3) Incremento di 2 miliardi del livello delle risorse destinate agli interventi di edilizia sanitaria e di ammodernamento tecnologico di cui all’articolo 20 della legge n. 67 del 1988
4) Anticipo al 2020 degli effetti delle sentenze della Corte costituzionale n. 247/2017 e n. 101/2018 in materia di pieno utilizzo dell’avanzo di amministrazione e del fondo pluriennale vincolato di entrata e di spesa questo consentirà di sbloccare una serie significativa di investimenti sul territorio (oltre 800 milioni).

LEGGI: SPERANZA: «RISORSE IN SANITÀ SONO INVESTIMENTI SULLA DIGNITÀ DELLA PERSONA»

5) Attuazione dei meccanismi di finanziamento delle funzioni regionali, come disciplinati dal decreto legislativo 6 maggio 2011, n. 68, rinviati all’anno 2021.
6) Entrata in vigore dall’anno 2021 della disciplina dei meccanismi di riparto del fondo per il finanziamento del trasporto pubblico locale.
7) Adeguamento delle priorità di investimento secondo gli obiettivi indicati dalla nota di aggiornamento al DEF 2019, con particolare riguardo al green new deal.
8) Istituzione di un Tavolo Stato, Regioni ed Enti locali, al fine di accelerare gli investimenti nazionali e comunitari, anche attraverso la definizione di procedure di semplificazione.
9) Individuazione di possibili soluzioni per consentire la riduzione degli oneri del debito in modo da liberare risorse in favore della crescita sostenibile e degli investimenti.

«Siamo di fronte ad una giornata molto importante per la sanità italiana perché l’insieme delle misure contenute in questo accordo – unitamente a quelle decise oggi, sempre in Conferenza Stato-Regioni, sul payback farmaceutico – assicura una quantità di risorse come da tempo non accadeva, fondi che – conclude Bonaccini – saranno a disposizione per investimenti e servizi ai cittadini».

Articoli correlati
Borse di specializzazione, accesso a Medicina, indennità, scudo penale: la carica dei 7mila emendamenti alla Legge di Bilancio
Una valanga di emendamenti sarà al vaglio dei deputati in Commissione Bilancio alla Camera.

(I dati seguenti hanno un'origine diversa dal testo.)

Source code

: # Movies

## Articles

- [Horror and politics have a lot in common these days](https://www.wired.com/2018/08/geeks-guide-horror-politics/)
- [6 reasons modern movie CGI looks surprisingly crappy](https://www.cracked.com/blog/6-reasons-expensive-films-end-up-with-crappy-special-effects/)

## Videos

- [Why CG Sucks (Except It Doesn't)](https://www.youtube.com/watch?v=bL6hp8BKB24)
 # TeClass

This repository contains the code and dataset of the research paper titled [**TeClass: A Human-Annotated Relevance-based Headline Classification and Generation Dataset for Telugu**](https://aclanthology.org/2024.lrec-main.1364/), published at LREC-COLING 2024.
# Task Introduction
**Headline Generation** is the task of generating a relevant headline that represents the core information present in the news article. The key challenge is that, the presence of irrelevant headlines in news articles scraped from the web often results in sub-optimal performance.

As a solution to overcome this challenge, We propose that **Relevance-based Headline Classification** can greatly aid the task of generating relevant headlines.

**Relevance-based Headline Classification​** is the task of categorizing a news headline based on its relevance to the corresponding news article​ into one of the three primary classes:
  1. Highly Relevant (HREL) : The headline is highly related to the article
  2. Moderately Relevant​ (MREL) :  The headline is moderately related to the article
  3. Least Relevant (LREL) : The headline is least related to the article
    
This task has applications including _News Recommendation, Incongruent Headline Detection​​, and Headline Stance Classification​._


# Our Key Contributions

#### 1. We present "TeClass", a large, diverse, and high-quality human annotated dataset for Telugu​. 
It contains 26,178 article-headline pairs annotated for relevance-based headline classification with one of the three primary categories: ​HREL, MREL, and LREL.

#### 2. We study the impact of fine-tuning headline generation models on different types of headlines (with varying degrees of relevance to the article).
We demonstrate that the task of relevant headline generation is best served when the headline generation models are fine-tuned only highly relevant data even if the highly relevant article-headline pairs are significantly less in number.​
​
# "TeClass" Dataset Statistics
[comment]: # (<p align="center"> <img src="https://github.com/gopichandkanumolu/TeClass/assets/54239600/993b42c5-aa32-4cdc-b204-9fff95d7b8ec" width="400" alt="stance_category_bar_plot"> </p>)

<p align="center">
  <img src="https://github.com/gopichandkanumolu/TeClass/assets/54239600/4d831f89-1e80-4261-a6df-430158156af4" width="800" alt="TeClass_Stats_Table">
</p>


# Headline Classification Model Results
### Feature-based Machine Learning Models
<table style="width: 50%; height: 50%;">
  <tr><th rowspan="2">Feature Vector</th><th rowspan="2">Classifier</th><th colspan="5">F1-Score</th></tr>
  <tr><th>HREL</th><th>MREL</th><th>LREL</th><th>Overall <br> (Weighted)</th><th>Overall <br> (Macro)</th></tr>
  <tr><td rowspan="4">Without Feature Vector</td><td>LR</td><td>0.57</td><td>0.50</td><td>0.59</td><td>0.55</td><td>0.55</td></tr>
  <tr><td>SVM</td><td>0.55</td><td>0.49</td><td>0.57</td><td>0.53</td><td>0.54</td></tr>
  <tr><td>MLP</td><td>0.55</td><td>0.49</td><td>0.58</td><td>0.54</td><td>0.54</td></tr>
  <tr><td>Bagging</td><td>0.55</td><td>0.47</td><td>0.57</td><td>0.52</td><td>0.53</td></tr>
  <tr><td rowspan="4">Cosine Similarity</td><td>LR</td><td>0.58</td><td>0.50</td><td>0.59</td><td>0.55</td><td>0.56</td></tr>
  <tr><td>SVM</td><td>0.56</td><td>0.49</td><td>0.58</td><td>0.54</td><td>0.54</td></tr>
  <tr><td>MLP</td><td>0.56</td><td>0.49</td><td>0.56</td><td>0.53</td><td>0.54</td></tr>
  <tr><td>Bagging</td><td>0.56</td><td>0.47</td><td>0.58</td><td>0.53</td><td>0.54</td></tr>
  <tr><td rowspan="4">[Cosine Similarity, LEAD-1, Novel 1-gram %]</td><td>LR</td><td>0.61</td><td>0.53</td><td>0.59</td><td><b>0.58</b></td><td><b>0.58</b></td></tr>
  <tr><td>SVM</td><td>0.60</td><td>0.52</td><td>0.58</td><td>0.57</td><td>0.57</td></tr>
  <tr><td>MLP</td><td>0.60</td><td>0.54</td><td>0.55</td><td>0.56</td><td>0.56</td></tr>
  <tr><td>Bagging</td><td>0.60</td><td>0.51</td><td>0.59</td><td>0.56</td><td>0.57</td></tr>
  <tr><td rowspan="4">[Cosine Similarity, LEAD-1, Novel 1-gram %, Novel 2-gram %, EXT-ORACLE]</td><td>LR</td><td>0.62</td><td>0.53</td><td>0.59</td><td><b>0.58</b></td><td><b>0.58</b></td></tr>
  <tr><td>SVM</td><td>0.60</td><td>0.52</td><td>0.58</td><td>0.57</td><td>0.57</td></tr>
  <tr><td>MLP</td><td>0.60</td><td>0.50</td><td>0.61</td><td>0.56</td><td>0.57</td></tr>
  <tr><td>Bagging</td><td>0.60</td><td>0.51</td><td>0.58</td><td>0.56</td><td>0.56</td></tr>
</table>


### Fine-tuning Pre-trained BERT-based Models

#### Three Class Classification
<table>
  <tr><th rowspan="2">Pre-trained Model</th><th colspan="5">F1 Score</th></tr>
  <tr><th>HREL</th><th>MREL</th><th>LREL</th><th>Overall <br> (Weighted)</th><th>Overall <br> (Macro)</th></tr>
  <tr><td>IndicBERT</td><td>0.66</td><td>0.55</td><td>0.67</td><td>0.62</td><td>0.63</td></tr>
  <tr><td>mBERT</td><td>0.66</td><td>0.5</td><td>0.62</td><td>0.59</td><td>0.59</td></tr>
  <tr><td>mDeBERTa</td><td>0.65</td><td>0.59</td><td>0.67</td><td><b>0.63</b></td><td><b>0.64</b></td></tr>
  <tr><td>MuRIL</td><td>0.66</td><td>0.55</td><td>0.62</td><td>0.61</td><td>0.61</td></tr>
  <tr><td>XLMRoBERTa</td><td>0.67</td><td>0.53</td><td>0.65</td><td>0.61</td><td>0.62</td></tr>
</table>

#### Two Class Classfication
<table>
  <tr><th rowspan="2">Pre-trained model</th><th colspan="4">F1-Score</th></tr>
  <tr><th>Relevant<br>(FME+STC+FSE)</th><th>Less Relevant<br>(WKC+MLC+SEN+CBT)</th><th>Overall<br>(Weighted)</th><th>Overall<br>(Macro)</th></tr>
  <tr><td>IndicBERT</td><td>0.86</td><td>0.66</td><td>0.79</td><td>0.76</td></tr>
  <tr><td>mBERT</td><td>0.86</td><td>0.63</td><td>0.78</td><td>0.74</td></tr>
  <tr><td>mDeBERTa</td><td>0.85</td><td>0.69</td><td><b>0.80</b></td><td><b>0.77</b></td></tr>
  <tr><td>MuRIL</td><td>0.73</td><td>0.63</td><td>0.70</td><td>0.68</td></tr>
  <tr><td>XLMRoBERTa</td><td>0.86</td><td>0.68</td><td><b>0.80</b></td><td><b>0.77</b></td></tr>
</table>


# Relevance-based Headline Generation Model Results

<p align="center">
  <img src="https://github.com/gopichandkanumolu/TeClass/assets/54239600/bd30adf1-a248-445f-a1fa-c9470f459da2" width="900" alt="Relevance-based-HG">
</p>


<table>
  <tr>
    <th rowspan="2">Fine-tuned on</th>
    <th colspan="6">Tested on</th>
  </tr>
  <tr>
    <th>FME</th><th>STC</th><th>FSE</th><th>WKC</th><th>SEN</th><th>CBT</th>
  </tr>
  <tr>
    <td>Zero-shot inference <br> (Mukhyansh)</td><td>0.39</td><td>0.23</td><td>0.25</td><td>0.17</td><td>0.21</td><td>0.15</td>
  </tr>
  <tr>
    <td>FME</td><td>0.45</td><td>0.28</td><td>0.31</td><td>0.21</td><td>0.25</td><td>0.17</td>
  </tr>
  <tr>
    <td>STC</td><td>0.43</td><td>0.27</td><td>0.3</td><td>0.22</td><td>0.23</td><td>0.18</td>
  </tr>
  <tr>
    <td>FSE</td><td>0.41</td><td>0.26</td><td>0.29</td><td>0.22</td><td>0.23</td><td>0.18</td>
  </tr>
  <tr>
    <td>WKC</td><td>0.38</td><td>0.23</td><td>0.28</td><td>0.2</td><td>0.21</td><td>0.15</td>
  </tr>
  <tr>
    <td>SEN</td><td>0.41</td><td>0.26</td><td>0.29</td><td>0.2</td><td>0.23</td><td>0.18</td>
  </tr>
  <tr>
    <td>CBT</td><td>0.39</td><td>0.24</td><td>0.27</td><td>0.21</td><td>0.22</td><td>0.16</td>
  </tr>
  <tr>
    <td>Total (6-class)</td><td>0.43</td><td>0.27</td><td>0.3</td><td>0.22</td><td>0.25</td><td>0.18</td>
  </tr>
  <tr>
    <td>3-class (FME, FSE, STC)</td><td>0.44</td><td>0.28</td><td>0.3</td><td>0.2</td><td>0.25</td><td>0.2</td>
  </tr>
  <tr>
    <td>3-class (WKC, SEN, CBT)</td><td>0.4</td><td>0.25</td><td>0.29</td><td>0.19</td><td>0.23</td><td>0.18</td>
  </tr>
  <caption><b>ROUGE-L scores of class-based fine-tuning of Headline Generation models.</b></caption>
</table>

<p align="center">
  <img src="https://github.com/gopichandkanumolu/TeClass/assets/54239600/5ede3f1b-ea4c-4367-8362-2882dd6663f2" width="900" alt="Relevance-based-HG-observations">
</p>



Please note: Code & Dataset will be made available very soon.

Tutte le forze politiche puntano ad aumentare le borse di specializzazione in medicina e a garantire un’indennità a tutti gli operatori sanitari. Forza Italia lancia il “voucher salute” nelle regioni svantaggiate mentre Italia Viva chiede l’indennità di rischio biologico
Legge di Bilancio, Carbone (FIALS): «C’è impegno a sanare discriminante per professioni sanitarie, ma resta stato agitazione»
Dopo l’incontro con la capogruppo dem in Commissione Affari Sociali Elena Carnevali, il Segretario Generale della FIALS annuncia così la revoca dello sciopero del 4 dicembre (ma resta lo stato di agitazione) : «Vogliamo vedere come va a finire la legge di Bilancio ma siamo fiduciosi che i nostri emendamenti alla legge di Bilancio vadano in porto»
Numero chiuso, De Filippo (IV): «Emendamento a legge di Bilancio per far entrare chi ha fatto ricorso»
Tra i provvedimenti allo studio, anche un ulteriore aumento delle borse di specializzazione. Di Maio (IV): «Allargare le possibilità di accesso alla professione medica»
“Protocollo domiciliare uniforme” per uscire da emergenza. Siclari (FI): «Riaprire ospedali chiusi o depotenziati»
Nel corso della conferenza “Covid: come uscire dall’emergenza” Giovanni Carnovale, Presidente del forum medico Nuovo Rinascimento, ha chiesto lo stop alla regionalizzazione della sanità: «La sanità non può essere gestita da venti protocolli diversi, da venti task force diverse». Tra gli ospiti anche Ranieri Guerra (OMS) e Annamaria Parente (Presidente Commissione Sanità)
GLI ARTICOLI PIU’ LETTI
Non Categorizzato

La diffusione del coronavirus in tempo reale nel mondo e in Italia

Al 2 dicembre, sono 63.894.184 i casi di coronavirus in tutto il mondo e 1.480.709 i decessi. Mappa elaborata dalla Johns Hopkins CSSE.   I CASI IN ITALIA Bollettino del 2 dicembre: ...
Voci della Sanità

Manovra 2021, prevista indennità per gli infermieri. Beux (FNO TSRM e PSTRP): «Offesa alle altre professioni sanitarie, si premi il merito»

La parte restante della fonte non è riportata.